Stipe, 76, faces a range of sentencing options under federal guidelines from six months home detention to 12 months in prison. Prosecutors and defense attorneys agreed upon a $490,378 fine and he agreed to give up his law license.
Stipe, who served more that five decades in the state Legislature, could have been fined up to $735,567, three times the illegal contributions of $245,189 that were provided to the failed congressional campaign of Walt Roberts.
The McAlester Democrat, who resigned from the state Senate last month, spoke in a barely audible voice as he pleaded guilty to a felony charge of conspiracy to obstruct a Federal Election Commission investigation, a felony perjury count and a misdemeanor of conspiracy to violate the Federal Election Campaign Act.
He didn't comment after the hearing, which was held before U.S. District Judge James Robertson.
Roberts last month pleaded guilty to one felony and one misdemeanor involving $175,000 in illegal campaign contributions. He indicated on his campaign finance disclosure forms that he used his own money, but Stipe provided the funds in violation of federal contribution limits.
Last week, former state Sen. James E. Lane pleaded guilty to a conspiracy charge. He admitted receiving $46,980 in checks from Stipe's personal assistant, Charlene Spears, and then using the money to pay Roberts' campaign expenditures.

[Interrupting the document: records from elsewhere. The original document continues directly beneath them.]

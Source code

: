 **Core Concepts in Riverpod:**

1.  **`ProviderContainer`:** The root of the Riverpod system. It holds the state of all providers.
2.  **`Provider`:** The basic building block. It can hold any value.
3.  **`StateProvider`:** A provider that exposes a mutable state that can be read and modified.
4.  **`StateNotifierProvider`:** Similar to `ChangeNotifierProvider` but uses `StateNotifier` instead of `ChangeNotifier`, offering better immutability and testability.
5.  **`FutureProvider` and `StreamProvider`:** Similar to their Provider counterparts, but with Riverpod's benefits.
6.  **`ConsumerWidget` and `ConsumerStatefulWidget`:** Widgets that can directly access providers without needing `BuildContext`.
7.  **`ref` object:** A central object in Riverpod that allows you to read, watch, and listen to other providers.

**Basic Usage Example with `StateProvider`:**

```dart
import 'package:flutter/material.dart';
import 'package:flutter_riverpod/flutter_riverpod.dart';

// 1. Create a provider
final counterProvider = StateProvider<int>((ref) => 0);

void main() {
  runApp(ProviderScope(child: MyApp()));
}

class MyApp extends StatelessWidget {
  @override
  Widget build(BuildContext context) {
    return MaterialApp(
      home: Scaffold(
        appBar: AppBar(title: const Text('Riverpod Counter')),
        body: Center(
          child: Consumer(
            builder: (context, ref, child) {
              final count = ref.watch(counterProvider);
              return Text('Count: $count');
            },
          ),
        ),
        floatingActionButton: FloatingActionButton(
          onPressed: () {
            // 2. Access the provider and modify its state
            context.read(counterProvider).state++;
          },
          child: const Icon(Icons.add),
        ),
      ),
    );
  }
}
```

Spears also has pleaded guilty in the case.
In his unsuccessful run against then-GOP Rep. Wes Watkins, Roberts reported donating $182,850 to his own campaign, which raised questions because he was a part-time auctioneer and musician who apparently did not have that amount of money to spend.
The government said Roberts received $20,500 from a trailer sale that never took place; $17,000 for consulting work he never performed; $67,500 for a cattle transaction that never occurred; and $70,000 for options on Roberts' art that was a ruse to raise money for advertising. All the money went into Roberts' campaign bank account.
Stipe has said he gave Roberts the $67,500 to buy cattle for him. He said he didn't know the money would be put into the campaign and that he received the cattle later.
The government charged Lane with saying that the $20,500 was for a trailer sale when the funds, which came from Stipe's bank account, went into Roberts' campaign treasury.